# Exercise prompt
Word for word, retype every record in the listing.
─── Provided records
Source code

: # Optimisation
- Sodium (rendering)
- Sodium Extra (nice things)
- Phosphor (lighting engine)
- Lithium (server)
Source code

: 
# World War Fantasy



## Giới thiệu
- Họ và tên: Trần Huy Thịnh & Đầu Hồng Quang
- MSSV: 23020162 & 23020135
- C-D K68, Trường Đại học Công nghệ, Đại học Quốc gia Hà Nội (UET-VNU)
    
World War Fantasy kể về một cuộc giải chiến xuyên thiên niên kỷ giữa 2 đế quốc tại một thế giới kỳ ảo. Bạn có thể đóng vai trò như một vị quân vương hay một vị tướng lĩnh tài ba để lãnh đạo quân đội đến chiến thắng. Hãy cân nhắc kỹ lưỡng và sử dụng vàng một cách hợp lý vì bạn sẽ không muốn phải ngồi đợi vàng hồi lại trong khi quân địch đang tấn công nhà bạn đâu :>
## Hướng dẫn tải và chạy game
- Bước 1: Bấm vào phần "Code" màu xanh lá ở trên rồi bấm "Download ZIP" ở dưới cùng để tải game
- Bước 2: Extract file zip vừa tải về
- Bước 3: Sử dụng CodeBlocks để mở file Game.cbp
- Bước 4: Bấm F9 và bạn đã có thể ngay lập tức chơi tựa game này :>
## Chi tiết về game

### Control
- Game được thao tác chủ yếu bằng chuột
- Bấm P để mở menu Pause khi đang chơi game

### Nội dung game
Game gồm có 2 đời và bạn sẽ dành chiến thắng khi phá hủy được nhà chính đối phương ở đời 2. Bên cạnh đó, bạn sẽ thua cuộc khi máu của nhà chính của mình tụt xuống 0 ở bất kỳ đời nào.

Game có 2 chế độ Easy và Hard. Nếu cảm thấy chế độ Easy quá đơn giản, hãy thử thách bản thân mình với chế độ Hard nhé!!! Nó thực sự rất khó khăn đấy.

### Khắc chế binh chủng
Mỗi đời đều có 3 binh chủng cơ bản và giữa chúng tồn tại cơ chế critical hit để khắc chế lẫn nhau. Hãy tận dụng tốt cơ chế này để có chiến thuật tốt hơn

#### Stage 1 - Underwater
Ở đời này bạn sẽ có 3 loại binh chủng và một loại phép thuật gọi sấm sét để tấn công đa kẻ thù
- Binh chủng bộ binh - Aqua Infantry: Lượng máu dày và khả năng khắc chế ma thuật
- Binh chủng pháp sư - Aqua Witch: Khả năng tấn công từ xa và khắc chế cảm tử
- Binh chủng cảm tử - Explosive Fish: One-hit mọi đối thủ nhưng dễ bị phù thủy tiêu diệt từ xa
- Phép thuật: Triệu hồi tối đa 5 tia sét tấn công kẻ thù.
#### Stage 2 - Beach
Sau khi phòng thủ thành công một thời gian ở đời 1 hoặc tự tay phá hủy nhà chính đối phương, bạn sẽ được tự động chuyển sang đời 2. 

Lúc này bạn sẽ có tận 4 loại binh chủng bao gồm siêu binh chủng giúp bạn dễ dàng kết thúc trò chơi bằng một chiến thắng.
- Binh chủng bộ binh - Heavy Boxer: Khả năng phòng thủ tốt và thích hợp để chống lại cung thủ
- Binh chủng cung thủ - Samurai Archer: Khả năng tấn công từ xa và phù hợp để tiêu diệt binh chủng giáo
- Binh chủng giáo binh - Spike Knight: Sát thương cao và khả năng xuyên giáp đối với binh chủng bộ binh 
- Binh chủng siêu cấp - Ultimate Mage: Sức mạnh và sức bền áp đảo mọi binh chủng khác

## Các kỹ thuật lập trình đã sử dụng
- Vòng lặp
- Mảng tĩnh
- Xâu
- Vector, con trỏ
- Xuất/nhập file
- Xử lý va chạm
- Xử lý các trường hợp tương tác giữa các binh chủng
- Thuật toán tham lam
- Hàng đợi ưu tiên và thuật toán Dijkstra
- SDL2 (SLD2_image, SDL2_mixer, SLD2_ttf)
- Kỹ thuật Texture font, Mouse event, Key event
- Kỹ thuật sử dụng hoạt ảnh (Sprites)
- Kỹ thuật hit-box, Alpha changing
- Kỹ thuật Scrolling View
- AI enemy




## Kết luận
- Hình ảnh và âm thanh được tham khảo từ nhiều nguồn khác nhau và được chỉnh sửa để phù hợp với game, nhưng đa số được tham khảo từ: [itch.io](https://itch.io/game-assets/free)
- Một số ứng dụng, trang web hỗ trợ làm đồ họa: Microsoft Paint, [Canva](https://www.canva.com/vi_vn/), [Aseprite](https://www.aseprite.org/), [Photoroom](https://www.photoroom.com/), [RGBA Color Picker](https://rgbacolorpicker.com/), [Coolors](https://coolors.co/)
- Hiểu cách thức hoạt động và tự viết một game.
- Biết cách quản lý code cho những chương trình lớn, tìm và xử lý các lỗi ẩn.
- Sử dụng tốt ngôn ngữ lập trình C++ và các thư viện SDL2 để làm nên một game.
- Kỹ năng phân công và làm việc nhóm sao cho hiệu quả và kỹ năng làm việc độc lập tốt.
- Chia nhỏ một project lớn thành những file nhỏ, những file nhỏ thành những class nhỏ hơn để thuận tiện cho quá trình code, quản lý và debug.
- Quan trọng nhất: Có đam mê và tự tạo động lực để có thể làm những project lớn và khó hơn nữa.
──────
# Solution to the exercise
Source code

: # Optimisation
- Sodium (rendering)
- Sodium Extra (nice things)
- Phosphor (lighting engine)
- Lithium (server)
Source code

: 
# World War Fantasy



## Giới thiệu
- Họ và tên: Trần Huy Thịnh & Đầu Hồng Quang
- MSSV: 23020162 & 23020135
- C-D K68, Trường Đại học Công nghệ, Đại học Quốc gia Hà Nội (UET-VNU)
    
World War Fantasy kể về một cuộc giải chiến xuyên thiên niên kỷ giữa 2 đế quốc tại một thế giới kỳ ảo. Bạn có thể đóng vai trò như một vị quân vương hay một vị tướng lĩnh tài ba để lãnh đạo quân đội đến chiến thắng. Hãy cân nhắc kỹ lưỡng và sử dụng vàng một cách hợp lý vì bạn sẽ không muốn phải ngồi đợi vàng hồi lại trong khi quân địch đang tấn công nhà bạn đâu :>
## Hướng dẫn tải và chạy game
- Bước 1: Bấm vào phần "Code" màu xanh lá ở trên rồi bấm "Download ZIP" ở dưới cùng để tải game
- Bước 2: Extract file zip vừa tải về
- Bước 3: Sử dụng CodeBlocks để mở file Game.cbp
- Bước 4: Bấm F9 và bạn đã có thể ngay lập tức chơi tựa game này :>
## Chi tiết về game

### Control
- Game được thao tác chủ yếu bằng chuột
- Bấm P để mở menu Pause khi đang chơi game

### Nội dung game
Game gồm có 2 đời và bạn sẽ dành chiến thắng khi phá hủy được nhà chính đối phương ở đời 2. Bên cạnh đó, bạn sẽ thua cuộc khi máu của nhà chính của mình tụt xuống 0 ở bất kỳ đời nào.

Game có 2 chế độ Easy và Hard. Nếu cảm thấy chế độ Easy quá đơn giản, hãy thử thách bản thân mình với chế độ Hard nhé!!! Nó thực sự rất khó khăn đấy.

### Khắc chế binh chủng
Mỗi đời đều có 3 binh chủng cơ bản và giữa chúng tồn tại cơ chế critical hit để khắc chế lẫn nhau. Hãy tận dụng tốt cơ chế này để có chiến thuật tốt hơn

#### Stage 1 - Underwater
Ở đời này bạn sẽ có 3 loại binh chủng và một loại phép thuật gọi sấm sét để tấn công đa kẻ thù
- Binh chủng bộ binh - Aqua Infantry: Lượng máu dày và khả năng khắc chế ma thuật
- Binh chủng pháp sư - Aqua Witch: Khả năng tấn công từ xa và khắc chế cảm tử
- Binh chủng cảm tử - Explosive Fish: One-hit mọi đối thủ nhưng dễ bị phù thủy tiêu diệt từ xa
- Phép thuật: Triệu hồi tối đa 5 tia sét tấn công kẻ thù.
#### Stage 2 - Beach
Sau khi phòng thủ thành công một thời gian ở đời 1 hoặc tự tay phá hủy nhà chính đối phương, bạn sẽ được tự động chuyển sang đời 2. 

Lúc này bạn sẽ có tận 4 loại binh chủng bao gồm siêu binh chủng giúp bạn dễ dàng kết thúc trò chơi bằng một chiến thắng.
- Binh chủng bộ binh - Heavy Boxer: Khả năng phòng thủ tốt và thích hợp để chống lại cung thủ
- Binh chủng cung thủ - Samurai Archer: Khả năng tấn công từ xa và phù hợp để tiêu diệt binh chủng giáo
- Binh chủng giáo binh - Spike Knight: Sát thương cao và khả năng xuyên giáp đối với binh chủng bộ binh 
- Binh chủng siêu cấp - Ultimate Mage: Sức mạnh và sức bền áp đảo mọi binh chủng khác

## Các kỹ thuật lập trình đã sử dụng
- Vòng lặp
- Mảng tĩnh
- Xâu
- Vector, con trỏ
- Xuất/nhập file
- Xử lý va chạm
- Xử lý các trường hợp tương tác giữa các binh chủng
- Thuật toán tham lam
- Hàng đợi ưu tiên và thuật toán Dijkstra
- SDL2 (SLD2_image, SDL2_mixer, SLD2_ttf)
- Kỹ thuật Texture font, Mouse event, Key event
- Kỹ thuật sử dụng hoạt ảnh (Sprites)
- Kỹ thuật hit-box, Alpha changing
- Kỹ thuật Scrolling View
- AI enemy




## Kết luận
- Hình ảnh và âm thanh được tham khảo từ nhiều nguồn khác nhau và được chỉnh sửa để phù hợp với game, nhưng đa số được tham khảo từ: [itch.io](https://itch.io/game-assets/free)
- Một số ứng dụng, trang web hỗ trợ làm đồ họa: Microsoft Paint, [Canva](https://www.canva.com/vi_vn/), [Aseprite](https://www.aseprite.org/), [Photoroom](https://www.photoroom.com/), [RGBA Color Picker](https://rgbacolorpicker.com/), [Coolors](https://coolors.co/)
- Hiểu cách thức hoạt động và tự viết một game.
- Biết cách quản lý code cho những chương trình lớn, tìm và xử lý các lỗi ẩn.
- Sử dụng tốt ngôn ngữ lập trình C++ và các thư viện SDL2 để làm nên một game.
- Kỹ năng phân công và làm việc nhóm sao cho hiệu quả và kỹ năng làm việc độc lập tốt.
- Chia nhỏ một project lớn thành những file nhỏ, những file nhỏ thành những class nhỏ hơn để thuận tiện cho quá trình code, quản lý và debug.
- Quan trọng nhất: Có đam mê và tự tạo động lực để có thể làm những project lớn và khó hơn nữa.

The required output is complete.